Integration as Operational Infrastructure
The path forward is not necessarily replacing all the systems that created the silos. Most facilities have invested in their CMMS, their building automation platform, and their energy management tools, and those investments have real value. What they typically lack is the integration layer that allows those systems to share data in real time, using consistent terminology, in a format that supports cross-system analysis.
FacilitiesNet’s guidance on CMMS and building automation integration describes how a well-configured parent system, typically the CMMS, can serve as the anchor for data consistency across building automation and energy management platforms. When data transfer between systems is automated rather than manual, the reporting burden drops, data stays current, and the analysis that was previously a research project becomes a routine operational capability.

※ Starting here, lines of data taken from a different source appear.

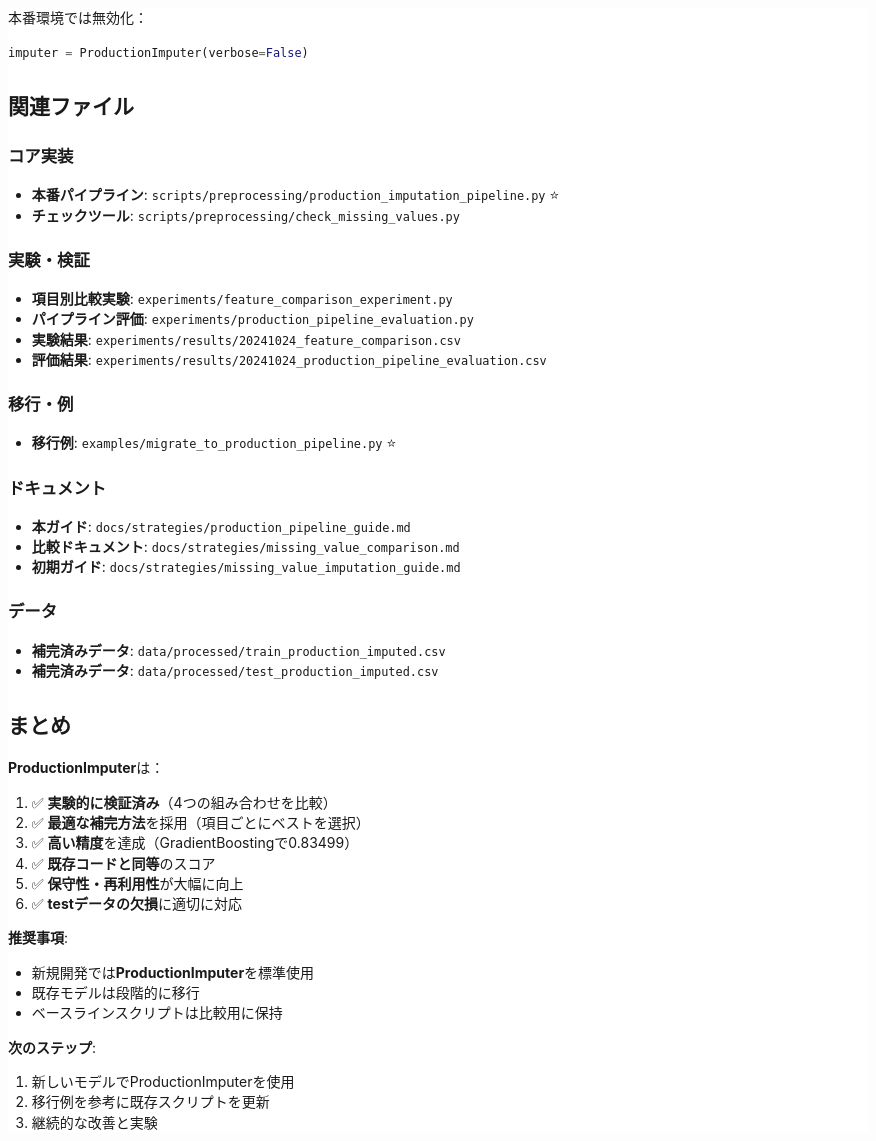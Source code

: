本番環境では無効化：

```python
imputer = ProductionImputer(verbose=False)
```

## 関連ファイル

### コア実装
- **本番パイプライン**: `scripts/preprocessing/production_imputation_pipeline.py` ⭐
- **チェックツール**: `scripts/preprocessing/check_missing_values.py`

### 実験・検証
- **項目別比較実験**: `experiments/feature_comparison_experiment.py`
- **パイプライン評価**: `experiments/production_pipeline_evaluation.py`
- **実験結果**: `experiments/results/20241024_feature_comparison.csv`
- **評価結果**: `experiments/results/20241024_production_pipeline_evaluation.csv`

### 移行・例
- **移行例**: `examples/migrate_to_production_pipeline.py` ⭐

### ドキュメント
- **本ガイド**: `docs/strategies/production_pipeline_guide.md`
- **比較ドキュメント**: `docs/strategies/missing_value_comparison.md`
- **初期ガイド**: `docs/strategies/missing_value_imputation_guide.md`

### データ
- **補完済みデータ**: `data/processed/train_production_imputed.csv`
- **補完済みデータ**: `data/processed/test_production_imputed.csv`

## まとめ

**ProductionImputer**は：

1. ✅ **実験的に検証済み**（4つの組み合わせを比較）
2. ✅ **最適な補完方法**を採用（項目ごとにベストを選択）
3. ✅ **高い精度**を達成（GradientBoostingで0.83499）
4. ✅ **既存コードと同等**のスコア
5. ✅ **保守性・再利用性**が大幅に向上
6. ✅ **testデータの欠損**に適切に対応

**推奨事項**:
- 新規開発では**ProductionImputer**を標準使用
- 既存モデルは段階的に移行
- ベースラインスクリプトは比較用に保持

**次のステップ**:
1. 新しいモデルでProductionImputerを使用
2. 移行例を参考に既存スクリプトを更新
3. 継続的な改善と実験
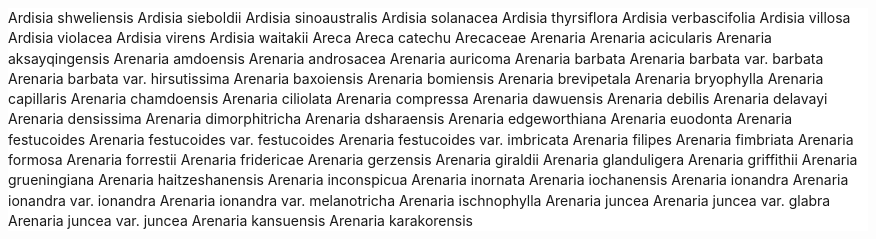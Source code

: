 Ardisia shweliensis
Ardisia sieboldii
Ardisia sinoaustralis
Ardisia solanacea
Ardisia thyrsiflora
Ardisia verbascifolia
Ardisia villosa
Ardisia violacea
Ardisia virens
Ardisia waitakii
Areca
Areca catechu
Arecaceae
Arenaria
Arenaria acicularis
Arenaria aksayqingensis
Arenaria amdoensis
Arenaria androsacea
Arenaria auricoma
Arenaria barbata
Arenaria barbata var. barbata
Arenaria barbata var. hirsutissima
Arenaria baxoiensis
Arenaria bomiensis
Arenaria brevipetala
Arenaria bryophylla
Arenaria capillaris
Arenaria chamdoensis
Arenaria ciliolata
Arenaria compressa
Arenaria dawuensis
Arenaria debilis
Arenaria delavayi
Arenaria densissima
Arenaria dimorphitricha
Arenaria dsharaensis
Arenaria edgeworthiana
Arenaria euodonta
Arenaria festucoides
Arenaria festucoides var. festucoides
Arenaria festucoides var. imbricata
Arenaria filipes
Arenaria fimbriata
Arenaria formosa
Arenaria forrestii
Arenaria fridericae
Arenaria gerzensis
Arenaria giraldii
Arenaria glanduligera
Arenaria griffithii
Arenaria grueningiana
Arenaria haitzeshanensis
Arenaria inconspicua
Arenaria inornata
Arenaria iochanensis
Arenaria ionandra
Arenaria ionandra var. ionandra
Arenaria ionandra var. melanotricha
Arenaria ischnophylla
Arenaria juncea
Arenaria juncea var. glabra
Arenaria juncea var. juncea
Arenaria kansuensis
Arenaria karakorensis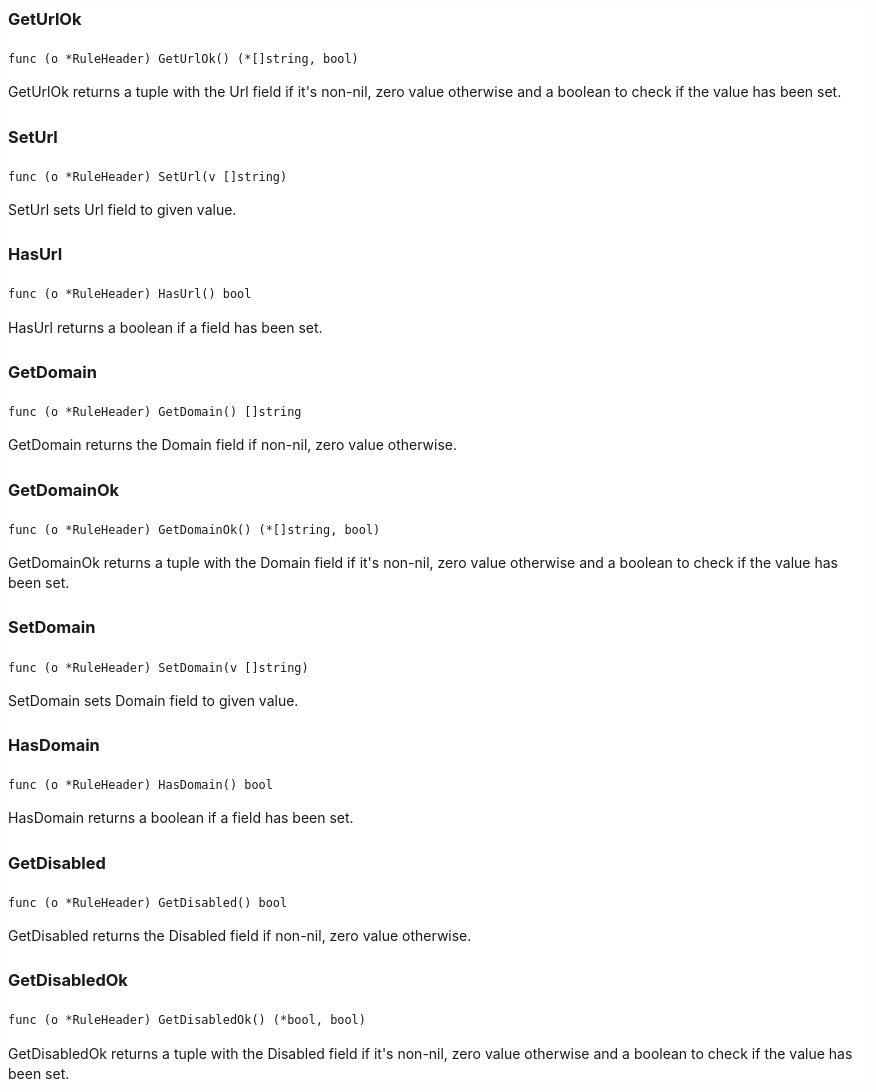 ### GetUrlOk

`func (o *RuleHeader) GetUrlOk() (*[]string, bool)`

GetUrlOk returns a tuple with the Url field if it's non-nil, zero value otherwise
and a boolean to check if the value has been set.

### SetUrl

`func (o *RuleHeader) SetUrl(v []string)`

SetUrl sets Url field to given value.

### HasUrl

`func (o *RuleHeader) HasUrl() bool`

HasUrl returns a boolean if a field has been set.

### GetDomain

`func (o *RuleHeader) GetDomain() []string`

GetDomain returns the Domain field if non-nil, zero value otherwise.

### GetDomainOk

`func (o *RuleHeader) GetDomainOk() (*[]string, bool)`

GetDomainOk returns a tuple with the Domain field if it's non-nil, zero value otherwise
and a boolean to check if the value has been set.

### SetDomain

`func (o *RuleHeader) SetDomain(v []string)`

SetDomain sets Domain field to given value.

### HasDomain

`func (o *RuleHeader) HasDomain() bool`

HasDomain returns a boolean if a field has been set.

### GetDisabled

`func (o *RuleHeader) GetDisabled() bool`

GetDisabled returns the Disabled field if non-nil, zero value otherwise.

### GetDisabledOk

`func (o *RuleHeader) GetDisabledOk() (*bool, bool)`

GetDisabledOk returns a tuple with the Disabled field if it's non-nil, zero value otherwise
and a boolean to check if the value has been set.

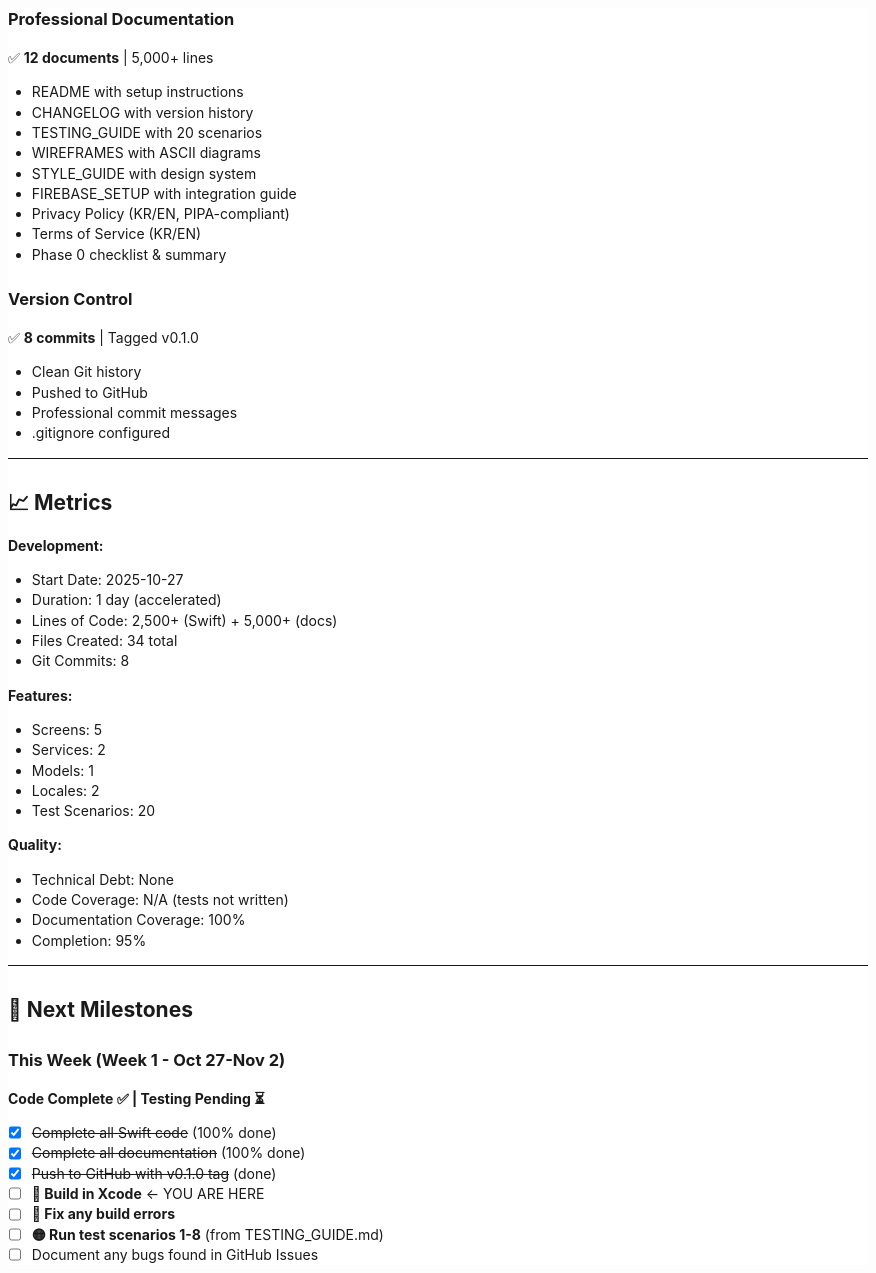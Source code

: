 ### Professional Documentation
✅ **12 documents** | 5,000+ lines
- README with setup instructions
- CHANGELOG with version history
- TESTING_GUIDE with 20 scenarios
- WIREFRAMES with ASCII diagrams
- STYLE_GUIDE with design system
- FIREBASE_SETUP with integration guide
- Privacy Policy (KR/EN, PIPA-compliant)
- Terms of Service (KR/EN)
- Phase 0 checklist & summary

### Version Control
✅ **8 commits** | Tagged v0.1.0
- Clean Git history
- Pushed to GitHub
- Professional commit messages
- .gitignore configured

---

## 📈 Metrics

**Development:**
- Start Date: 2025-10-27
- Duration: 1 day (accelerated)
- Lines of Code: 2,500+ (Swift) + 5,000+ (docs)
- Files Created: 34 total
- Git Commits: 8

**Features:**
- Screens: 5
- Services: 2
- Models: 1
- Locales: 2
- Test Scenarios: 20

**Quality:**
- Technical Debt: None
- Code Coverage: N/A (tests not written)
- Documentation Coverage: 100%
- Completion: 95%

---

## 🎯 Next Milestones

### This Week (Week 1 - Oct 27-Nov 2)
**Code Complete ✅ | Testing Pending ⏳**

- [x] ~~Complete all Swift code~~ (100% done)
- [x] ~~Complete all documentation~~ (100% done)
- [x] ~~Push to GitHub with v0.1.0 tag~~ (done)
- [ ] **🔴 Build in Xcode** ← YOU ARE HERE
- [ ] **🔴 Fix any build errors**
- [ ] **🟡 Run test scenarios 1-8** (from TESTING_GUIDE.md)
- [ ] Document any bugs found in GitHub Issues
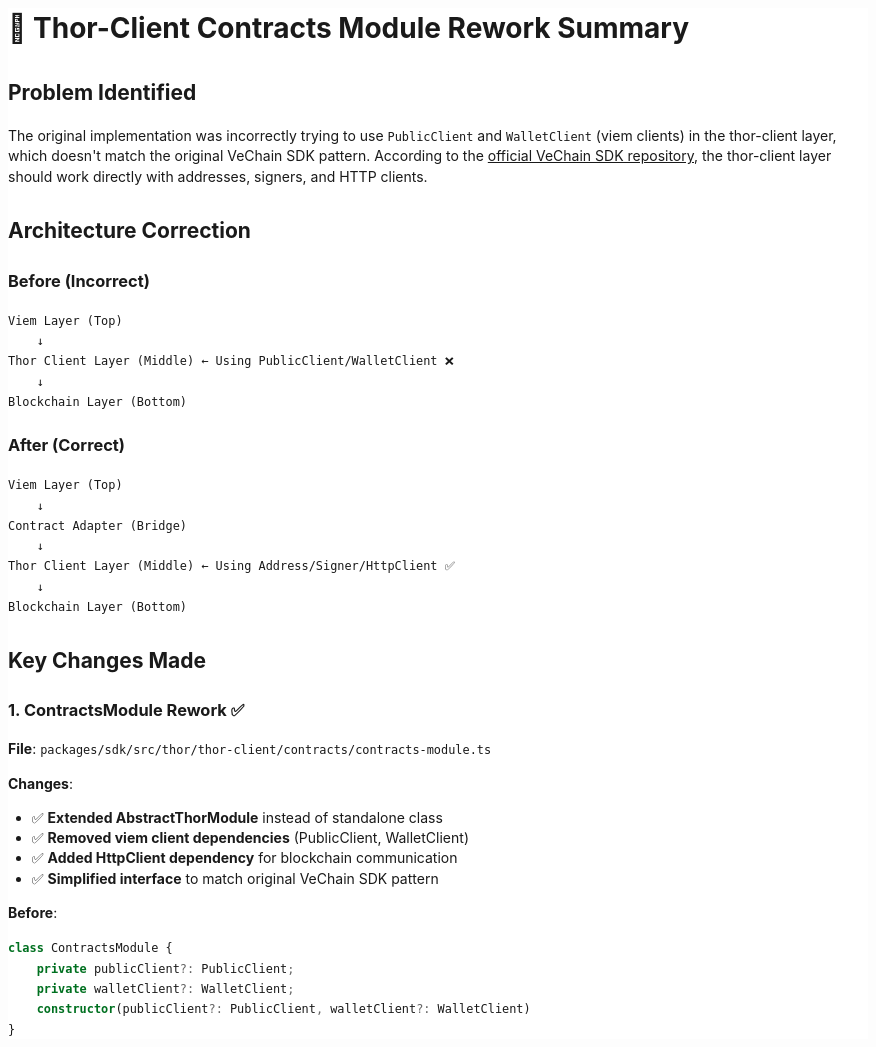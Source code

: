 # 🔧 Thor-Client Contracts Module Rework Summary

## **Problem Identified**
The original implementation was incorrectly trying to use `PublicClient` and `WalletClient` (viem clients) in the thor-client layer, which doesn't match the original VeChain SDK pattern. According to the [official VeChain SDK repository](https://github.com/vechain/vechain-sdk-js), the thor-client layer should work directly with addresses, signers, and HTTP clients.

## **Architecture Correction**

### **Before (Incorrect)**
```
Viem Layer (Top)
    ↓
Thor Client Layer (Middle) ← Using PublicClient/WalletClient ❌
    ↓
Blockchain Layer (Bottom)
```

### **After (Correct)**
```
Viem Layer (Top)
    ↓
Contract Adapter (Bridge)
    ↓
Thor Client Layer (Middle) ← Using Address/Signer/HttpClient ✅
    ↓
Blockchain Layer (Bottom)
```

## **Key Changes Made**

### **1. ContractsModule Rework** ✅
**File**: `packages/sdk/src/thor/thor-client/contracts/contracts-module.ts`

**Changes**:
- ✅ **Extended AbstractThorModule** instead of standalone class
- ✅ **Removed viem client dependencies** (PublicClient, WalletClient)
- ✅ **Added HttpClient dependency** for blockchain communication
- ✅ **Simplified interface** to match original VeChain SDK pattern

**Before**:
```typescript
class ContractsModule {
    private publicClient?: PublicClient;
    private walletClient?: WalletClient;
    constructor(publicClient?: PublicClient, walletClient?: WalletClient)
}
```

Starting with the Right Questions
For facility managers considering where to begin, the most useful starting point is not a technology selection process. It is an honest inventory of where information currently lives, which decisions are being delayed or distorted because relevant data is not accessible, and which comparisons across the portfolio are not being made because the data does not support them.
The answers to those questions define the integration priorities. Not every system needs to connect to every other system. But the connections that would most directly improve maintenance response times, energy visibility, and portfolio-level decision-making are worth identifying explicitly rather than leaving the status quo unexamined.
Data silos in industrial facility management persist largely because they develop gradually and their costs are distributed across many functions rather than concentrated in one visible line item. The maintenance team experiences one cost. The energy management team experiences another. The operations leadership experiences a third in the form of delayed or unreliable reporting. No single team bears the full cost, which makes the full cost easy to underestimate until someone adds it up.